Spin and valley transport in n-p-n junction of borophene

چکیده مقاله

With attention to the importance of two-dimensional materials in nanoelectronics and spintronics, we study a very thin layer of boron, known as borophene. Several stable allotropes of borophene including α sheet, β sheet, β12 sheet, 8-pmmn borophene, and so on have been introduced by researchers [1]. Among them, the 8-pmmn borophene with 8 atoms in its unit cell, has tensile stability, extreme flexibility, low lattice thermal conductivity, anisotropic Dirac cones, and excellent transparency. So, this material can be a promising candidate in electronics and optics [1,2,3]. We investigate the properties of the valley and spin transport in monolayer borophene. For this purpose, we consider an n-p-n borophene junction of the 8-pmmn type in the presence of a gate voltage (as a potential barrier) and an exchange magnetic field, applied through a ferromagnetic substrate. Using the Hamiltonian of the borophene and using coding in MATLAB software, we plotted the transmission probability and valley and spin polarization versus the Fermi energy of the electron and width of the potential barrier. The effects of transverse wave vector, width, and size of potential barrier on the valley and spin transport are investigated. Applying the gate voltage causes the valley to split. This is one of the advantages of borophene monolayer compared to graphene monolayer because in graphene it is necessary to apply strain in the system to valley splitting.

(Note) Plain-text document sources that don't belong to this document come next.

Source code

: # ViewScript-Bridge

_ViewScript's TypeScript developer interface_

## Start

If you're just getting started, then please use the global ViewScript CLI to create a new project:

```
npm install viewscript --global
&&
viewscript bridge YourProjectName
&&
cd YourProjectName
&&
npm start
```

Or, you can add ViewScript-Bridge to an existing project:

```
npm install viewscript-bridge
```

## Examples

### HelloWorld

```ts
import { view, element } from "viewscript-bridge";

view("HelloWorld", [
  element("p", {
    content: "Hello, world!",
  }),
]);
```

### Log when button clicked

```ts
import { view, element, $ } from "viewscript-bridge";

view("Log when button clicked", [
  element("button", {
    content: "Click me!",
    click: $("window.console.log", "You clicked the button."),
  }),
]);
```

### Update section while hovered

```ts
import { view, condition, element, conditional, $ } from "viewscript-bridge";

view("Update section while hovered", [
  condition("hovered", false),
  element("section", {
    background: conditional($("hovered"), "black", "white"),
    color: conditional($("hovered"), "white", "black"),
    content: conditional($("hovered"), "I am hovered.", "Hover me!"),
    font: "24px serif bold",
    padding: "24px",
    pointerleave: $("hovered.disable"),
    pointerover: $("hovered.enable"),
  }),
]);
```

Also, applying an exchange magnetic field causes spin splitting and the generation of spin polarization in the transmitted electron throughout the system. By increasing the width of the potential barrier to values higher than 45 nm, fully spin and valley polarization occurs in the system. As another result, we can control the valley and spin polarization by changing the Fermi energy or size of the potential barrier. Moreover, it can be seen enhancement of the transverse wave vector increases intervals of Fermi energy with fully spin polarization. The mentioned results show that the borophene monolayer has suitable potential for use in spintronic and valleytronic devices and can be beneficial as a valley and spin filter.